A formal hold harmless agreement is signed by the property owner before a permit is issued. The resolution, 115-26, would have streamlined “the process by allowing the city manager and city attorney to handle approvals administratively.”
Councilmember Keith Long called it a babysitting provision, and was being done because “we want to make sure it goes to your office to ensure staff is doing what they are supposed to be doing.”
“Just sign the dang paper on staff level. I can’t support,” he said.
City Attorney Aleksandr Boksner said it is a mechanism of identifying who is responsible for ensuring compliance with these provisions.
Mayor John Gunter said he did not understand the purpose of the resolution.
“When you look at the resolution for some reason, we have incorporated the city manager and his staff for approval, and city attorney office for their approval, which we have never done before,” he said.
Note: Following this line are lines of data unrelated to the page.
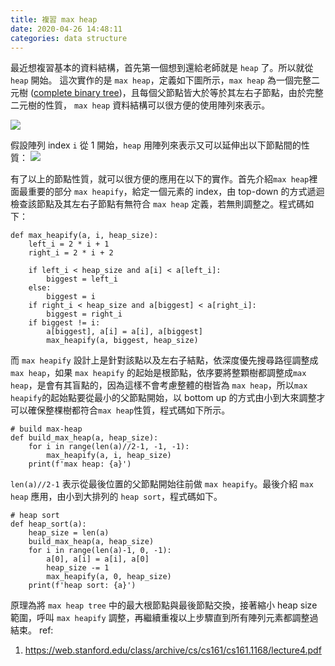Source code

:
 ```yaml
---
title: 複習 max heap
date: 2020-04-26 14:48:11
categories: data structure
---
```

最近想複習基本的資料結構，首先第一個想到還給老師就是 ``heap`` 了。所以就從 ``heap`` 開始。
這次實作的是 `max heap`，定義如下圖所示，`max heap` 為一個完整二元樹 ([complete binary tree](https://web.cecs.pdx.edu/~sheard/course/Cs163/Doc/FullvsComplete.html))，且每個父節點皆大於等於其左右子節點，由於完整二元樹的性質， `max heap` 資料結構可以很方便的使用陣列來表示。

![](https://i.imgur.com/ma2BP4J.png)

假設陣列 index `i` 從 1 開始，`heap` 用陣列來表示又可以延伸出以下節點間的性質：
![](https://i.imgur.com/e8zlyr7.png)

有了以上的節點性質，就可以很方便的應用在以下的實作。首先介紹`max heap`裡面最重要的部分 `max heapify`，給定一個元素的 index，由 top-down 的方式遞迴檢查該節點及其左右子節點有無符合 `max heap` 定義，若無則調整之。程式碼如下：
```python=
def max_heapify(a, i, heap_size):
    left_i = 2 * i + 1
    right_i = 2 * i + 2

    if left_i < heap_size and a[i] < a[left_i]:
        biggest = left_i
    else:
        biggest = i
    if right_i < heap_size and a[biggest] < a[right_i]:
        biggest = right_i
    if biggest != i:
        a[biggest], a[i] = a[i], a[biggest]
        max_heapify(a, biggest, heap_size)
```
而 `max heapify` 設計上是針對該點以及左右子結點，依深度優先搜尋路徑調整成 `max heap`，如果 `max heapify` 的起始是根節點，依序要將整顆樹都調整成`max heap`，是會有其盲點的，因為這樣不會考慮整體的樹皆為 `max heap`，所以`max heapify`的起始點要從最小的父節點開始，以 bottom up 的方式由小到大來調整才可以確保整棵樹都符合`max heap`性質，程式碼如下所示。
```python=
# build max-heap
def build_max_heap(a, heap_size):
    for i in range(len(a)//2-1, -1, -1):
        max_heapify(a, i, heap_size)
    print(f'max heap: {a}')
```
`len(a)//2-1` 表示從最後位置的父節點開始往前做 `max heapify`。最後介紹 `max heap` 應用，由小到大排列的 `heap sort`，程式碼如下。
```python=
# heap sort
def heap_sort(a):
    heap_size = len(a)
    build_max_heap(a, heap_size)
    for i in range(len(a)-1, 0, -1):
        a[0], a[i] = a[i], a[0]
        heap_size -= 1
        max_heapify(a, 0, heap_size)
    print(f'heap sort: {a}')
```
原理為將 `max heap tree` 中的最大根節點與最後節點交換，接著縮小 heap size 範圍，呼叫 `max heapify` 調整，再繼續重複以上步驟直到所有陣列元素都調整過結束。
ref:
1. https://web.stanford.edu/class/archive/cs/cs161/cs161.1168/lecture4.pdf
Gunter said he did not understand why they needed two different offices of government to approve — city manager and city attorney’s office.
“It sounds like a staff issue, if there is an issue. To bring the city attorney’s office in to monitor and regulate what city staff is doing is outside the city charter,” he said.
Boksner said the best practice is that the receiving party executes the document as well.
“That doesn’t seem to have occurred on a consistent basis. It identifies who is legally responsible for executing this document,” he said, adding that it seems that the best practices may not have been followed to the level that he would have been comfortable with. “In certain circumstances no one was signing on behalf of administration – only signed by the property owner.”
Gunter said they are adding additional steps that he does not think is needed. He said if the form needs to be revised to keep the process streamlined then let development services and the city manager handle that.
Boksner said the best practice is to have both the recipient and giver executing a legally binding document.
“I am trying to identify uniformity and consistency moving forward, so no one at a later time can say they were not aware,” he said. “This is nothing more than establishing a best practice.”